U.S. Immigration and Customs Enforcement appears to want to beef up its detention capacity in Washington, raising questions about whether Tacoma’s immigration lockup can be expanded or if the federal government is eyeing property to keep up with President Donald Trump’s campaign of mass deportation.
City of Tacoma officials recently attended a neighborhood meeting to address those questions, telling residents that land-use regulations effectively prohibit the expansion of the detention center in Tacoma or adding new detention facilities in the city.
The Northwest ICE Processing Center on the Tacoma Tideflats has a capacity for 1,575 beds, and crowding last year led to a few dozen people being temporarily transferred to a facility in Alaska. The facility’s average daily population climbed throughout 2025, according to ICE statistics, and in January that figure was 1,381.
In December, postings on two government websites indicated that ICE was looking for a larger detention center. On a contracting website for the Department of Homeland Security, a contracting opportunity said ICE’s Seattle Field Office needed a facility with 1,635 beds, estimating that the contract was worth more than $100 million.
The webpage said the incumbent for the contract was the GEO Group, the contractor that has long operated Tacoma’s immigration detention center. That Florida-based company, which runs correctional facilities around the world, had a 10-year contract with ICE to manage the Tacoma facility that was set to expire in September.
The GEO Group referred questions to ICE, which did not respond to a request for comment.
A now-inactive “presolicitation notice,” on SAM.gov, another contracting website for the government, also described expanded detention capacity in the Seattle area. It said it was looking for industry feedback on draft documents that described a contract for a detention facility with 1,635 beds, with transportation routes from the Northwest ICE Processing Center to cities in Washington and Oregon.
Do the documents mean Tacoma’s detention center is slated for expansion? Or that the federal government will put a larger facility in the city? Last week, unsubstantiated rumors spread on social media that the latter was true, and that ICE was considering purchasing the now-closed Fred Meyer at 72nd Street and Pacific Avenue. But it was false.
Andrea Haug, chair of the South End Neighborhood Council, where the store is located, said in a phone call Tuesday that she heard the rumor Thursday. By Sunday, she said concern was growing — she saw posts circulating on Facebook about the rumor and was getting messages herself.
It was enough that Haug and other leaders of the South End Neighborhood Council decided they needed to shift the agenda of their Feb. 2 meeting to address it.

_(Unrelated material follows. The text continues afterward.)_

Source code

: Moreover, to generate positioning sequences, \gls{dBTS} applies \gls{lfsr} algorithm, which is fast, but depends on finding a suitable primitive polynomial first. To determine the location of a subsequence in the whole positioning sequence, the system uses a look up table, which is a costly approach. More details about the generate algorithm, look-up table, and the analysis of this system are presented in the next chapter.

The morning before the meeting, the council reached out to multiple local and state elected officials to try to get some answers. Haug said she was shocked that all of them were responsive. Deputy Mayor Joe Bushnell and Tacoma City Council members Sandesh Sadalge and Olgy Diaz attended the neighborhood meeting (Diaz was there via Zoom).
“There is no plan for any detention center at the Fred Meyer location,” Sadalge said at the meeting, according to a recording shared with The News Tribune.
Sadalge said the rumor first appeared in December, and city officials contacted developers for the site to ensure it was false.
What was true, Sadalge said, was that the Department of Health and the Department of Homeland Security had sent a request for proposal considering a detention center somewhere in the state.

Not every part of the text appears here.